I really don't know who Uri Berliner is, but he gets it wrong on COVID19 origins. He castigates NPR's reporting on the subject for not giving ample credence to the lab leak theory, when in fact, it is less-well supported by the data. He wants us to talk "both sides" to show his independent bona fides when it simply speaks to his scientific ignorance.

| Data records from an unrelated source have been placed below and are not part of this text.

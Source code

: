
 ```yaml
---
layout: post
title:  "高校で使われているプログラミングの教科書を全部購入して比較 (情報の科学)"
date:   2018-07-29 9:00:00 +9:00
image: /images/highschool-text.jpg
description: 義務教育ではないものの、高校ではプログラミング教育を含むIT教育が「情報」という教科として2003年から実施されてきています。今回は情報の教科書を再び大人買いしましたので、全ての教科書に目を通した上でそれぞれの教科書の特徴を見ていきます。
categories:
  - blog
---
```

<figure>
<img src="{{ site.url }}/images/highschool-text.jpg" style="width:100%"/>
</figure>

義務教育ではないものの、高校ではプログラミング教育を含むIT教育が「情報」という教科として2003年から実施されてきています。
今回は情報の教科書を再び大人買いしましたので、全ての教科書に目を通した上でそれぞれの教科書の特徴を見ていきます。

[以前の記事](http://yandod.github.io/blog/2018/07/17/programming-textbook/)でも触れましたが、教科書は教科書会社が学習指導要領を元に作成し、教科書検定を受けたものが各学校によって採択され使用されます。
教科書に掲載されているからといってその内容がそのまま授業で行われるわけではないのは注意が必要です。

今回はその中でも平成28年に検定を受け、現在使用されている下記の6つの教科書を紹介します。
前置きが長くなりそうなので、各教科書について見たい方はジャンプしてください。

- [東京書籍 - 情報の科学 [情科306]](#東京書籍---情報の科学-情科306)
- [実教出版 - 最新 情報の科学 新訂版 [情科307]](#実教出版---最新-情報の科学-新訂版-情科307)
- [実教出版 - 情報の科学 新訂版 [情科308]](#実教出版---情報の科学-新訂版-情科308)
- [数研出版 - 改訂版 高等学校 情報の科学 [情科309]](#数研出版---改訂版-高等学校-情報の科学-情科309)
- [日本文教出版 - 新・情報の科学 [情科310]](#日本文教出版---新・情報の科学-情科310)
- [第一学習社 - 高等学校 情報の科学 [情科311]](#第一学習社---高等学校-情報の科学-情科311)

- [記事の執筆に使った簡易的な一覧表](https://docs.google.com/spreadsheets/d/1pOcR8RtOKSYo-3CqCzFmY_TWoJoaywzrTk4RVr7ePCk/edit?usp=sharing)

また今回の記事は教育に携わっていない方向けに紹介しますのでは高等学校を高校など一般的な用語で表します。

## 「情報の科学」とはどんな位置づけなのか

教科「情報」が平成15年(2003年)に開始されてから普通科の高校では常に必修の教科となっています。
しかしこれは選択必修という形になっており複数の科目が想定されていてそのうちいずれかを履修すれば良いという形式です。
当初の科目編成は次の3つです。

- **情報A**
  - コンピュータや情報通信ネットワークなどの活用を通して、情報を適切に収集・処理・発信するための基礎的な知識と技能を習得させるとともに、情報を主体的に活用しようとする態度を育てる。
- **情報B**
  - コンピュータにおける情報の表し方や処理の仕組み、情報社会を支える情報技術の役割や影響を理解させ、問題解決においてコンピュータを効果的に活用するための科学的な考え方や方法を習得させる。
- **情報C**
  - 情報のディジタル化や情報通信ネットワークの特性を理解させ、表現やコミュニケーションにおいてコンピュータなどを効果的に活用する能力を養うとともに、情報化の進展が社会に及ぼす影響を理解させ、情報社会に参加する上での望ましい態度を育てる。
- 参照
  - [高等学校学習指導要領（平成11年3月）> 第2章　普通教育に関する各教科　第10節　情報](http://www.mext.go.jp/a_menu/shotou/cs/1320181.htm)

Nice piece by CDC Director Mandy Cohen in NEJM on Integrating Public Health & Health Care. However, the relationship between public health & healthcare isn't that simple. First, a piece on the medicalization of public health and the consequences of that move. 1/ https://www.ncbi.nlm.nih.gov/pmc/articles/PMC2791244/
Now, along with public health being essentially taken over by physicians and slated as a poor relative of biomedicine, we've seen the rise of the financialization of medicine. This piece by the great Don Berwick, puts it bluntly. 2/ https://jamanetwork.com/journals/jama/fullarticle/2801097
And let's face it, medicine is vastly, vastly more well supported than public health. This creates a problem that isn't just solved by "partnerships." The late Elizabeth Fee described this 20 years ago. We simply do not invest in public health. 3/ https://www.healthaffairs.org/doi/full/10.1377/hlthaff.21.6.31
So, yes, we need to talk about the relationship between public health & healthcare, but if you do not talk about the role of politics, money & power that are central to how both fields are constructed in this country, this is just happy talk. There are structural problems we need to face now. end/
I was on Twitter/X for several years and as the COVID pandemic started it became a key way for people to communicate--scientists, clinicians, policy-makers, advocates. But since Musk took over many have fled and the place has become incredibly toxic (yes, I am slow to learn that not all things get better...). It's just really filled with hate now of all kinds. I just deleted my account. I feel free.